Zythryn wrote: GRA wrote:
I thought I or someone else had previously posted a link to this same story from some other site, but couldn't find it. There've been several making the same point. Mods please move if so. http://www.greencarreports.com/news/111 ... munds-says
Direct link to Edmunds' report:https://static.ed.edmunds-media.com/unversioned/img/industry-center/analysis/EV_Report_April17.pdf
The report specifically refers to what happened to sales in Georgia after repeal of their rebate (sales tanked). I've seen other stories also referencing the same thing happening in Denmark and the Netherlands after reduction/repeal of incentives. So, not that there was any doubt, but AFVs (other than high-end Teslas) remain dependent on government support, and can't compete yet without them under current conditions.
Will sales decline? Of course.
Does that mean it will kill EVs? No, of course not. Sales will, after a quick adjustment, continue to grow.
Except that hasn't happened anywhere incentives have been repealed (again, excepting Tesla, whose sales recovered after a few months in Georgia, but Tesla's aren't being bought for their monetary value). They've dropped and stayed down, growing very slowly if at all, and until other conditions change (price, range, charging infrastructure) they are unlikely to see any improvement.
From the Edmunds' report:
Once the state credit was eliminated in July 2015, sales of EVs came tumbling
down in Georgia, from 17 percent of all U.S. EV sales to 2 percent. This crash
was not uniform among all EVs. Sales of the Tesla Model S declined post credit
elimination but bounced back to normal levels within a few months. Nissan Leaf
sales, however, never rebounded after the credit elimination and are now at
parity with sales of the Tesla Model S.
Quoting the Edmunds' article which summarizes the report above:
What's driving the market for EVs and plug-in hybrids is not primarily the desire for better fuel economy or the salvation of the planet, according to the report. It's the federal tax credit and the similar rebates offered by some states.
Evidence of the get-a-good-deal approach can be found in how green-car shoppers do their research on Edmunds, according to the report. Car shoppers in search of electric cars are much more likely to view the site's manufacturer incentive and rebate pages than are people shopping for cars with internal combustion engines. In fact, incentive and rebate pages on Edmunds for EVs had 219 percent more traffic than their non-green-vehicle counterparts in January and February of this year.

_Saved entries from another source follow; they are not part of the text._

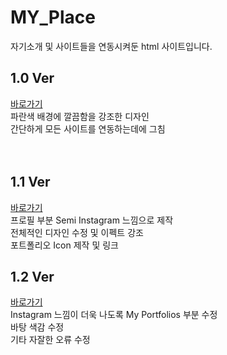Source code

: # MY_Place
자기소개 및 사이트들을 연동시켜둔 html 사이트입니다.
<br/>
## 1.0 Ver
<a href="https://htmlpreview.github.io/?https://github.com/BaekGunWoo1119/MY_Place/blob/main/myplace.html">바로가기</a><br/>
파란색 배경에 깔끔함을 강조한 디자인<br/>
간단하게 모든 사이트를 연동하는데에 그침<br/><br/><br/>

## 1.1 Ver
<a href="https://github.com/BaekGunWoo1119/MY_Place/blob/main/myplace1.1.html">바로가기</a><br/>
프로필 부분 Semi Instagram 느낌으로 제작<br/>
전체적인 디자인 수정 및 이펙트 강조<br/>
포트폴리오 Icon 제작 및 링크<br/>

## 1.2 Ver
<a href="https://github.com/BaekGunWoo1119/MY_Place/blob/main/myplace1.2.html">바로가기</a><br/>
Instagram 느낌이 더욱 나도록 My Portfolios 부분 수정<br/>
바탕 색감 수정<br/>
기타 자잘한 오류 수정<br/>
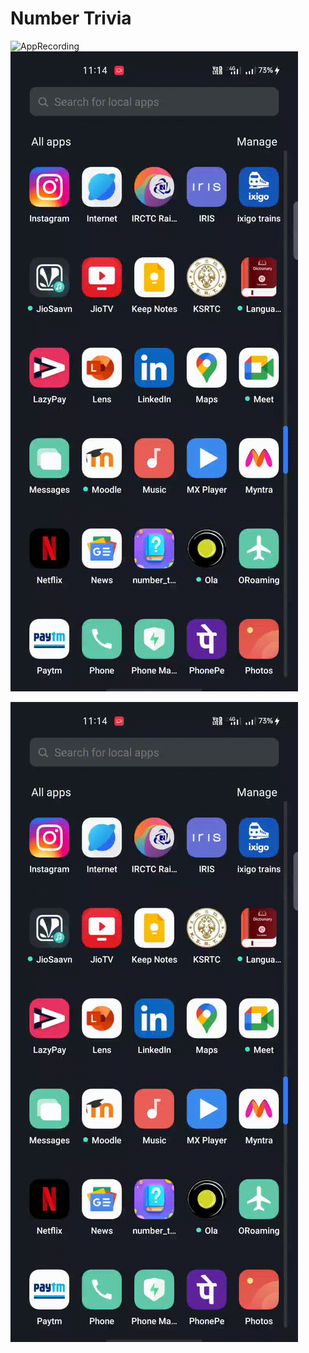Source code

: 
# Number Trivia

![AppRecording](https://github.com/eswartejbk/IRIS-Flutter-Bootcamp-2022/blob/session_1_eswarteja_bk/assignment_2/number_trivia_app/samplevideo.gif)
![Apprecording](AppRecording.gif)

<p><img src="AppRecording.gif" height = "50%"><p>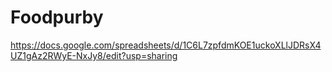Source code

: # Foodpurby
https://docs.google.com/spreadsheets/d/1C6L7zpfdmKOE1uckoXLlJDRsX4UZ1gAz2RWyE-NxJy8/edit?usp=sharing

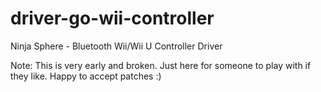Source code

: driver-go-wii-controller
========================

Ninja Sphere - Bluetooth Wii/Wii U Controller Driver

Note: This is very early and broken. Just here for someone to play with if they like.
Happy to accept patches :)
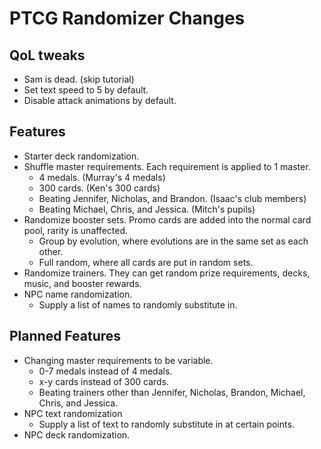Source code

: # PTCG Randomizer Changes

## QoL tweaks
* Sam is dead. (skip tutorial)
* Set text speed to 5 by default.
* Disable attack animations by default.

## Features
* Starter deck randomization.
* Shuffle master requirements. Each requirement is applied to 1 master.
    * 4 medals. (Murray's 4 medals)
    * 300 cards. (Ken's 300 cards)
    * Beating Jennifer, Nicholas, and Brandon. (Isaac's club members)
    * Beating Michael, Chris, and Jessica. (Mitch's pupils)
* Randomize booster sets. Promo cards are added into the normal card pool, rarity is unaffected.
    * Group by evolution, where evolutions are in the same set as each other.
    * Full random, where all cards are put in random sets.
* Randomize trainers. They can get random prize requirements, decks, music, and booster rewards.
* NPC name randomization.
    * Supply a list of names to randomly substitute in.

## Planned Features
* Changing master requirements to be variable.
    * 0-7 medals instead of 4 medals.
    * x-y cards instead of 300 cards.
    * Beating trainers other than Jennifer, Nicholas, Brandon, Michael, Chris, and Jessica.
* NPC text randomization
    * Supply a list of text to randomly substitute in at certain points.
* NPC deck randomization.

A case study of what happens when tax credits disappear can be found in Georgia, which had been offering a $5,000 tax credit for zero-emission vehicles. In 2014, it had the second-highest EV sales rate in the U.S., just behind California, and accounted for 17 percent of all U.S. sales of electric cars. After Georgia eliminated the credit in July 2015, the EV market crashed, tumbling to just 2 percent of national sales.
The Edmunds report lays out the Catch-22 for EVs and plug-in hybrids: To achieve mainstream sales levels, they need a better national charging infrastructure and longer-range batteries. But without evidence of a market for such cars, it's hard to make the case for such investments. If the government pulls the plug, "the onus will be on automakers to keep sales afloat — most likely with their own incentive programs and at a detriment to their bottom lines," Edmunds concludes.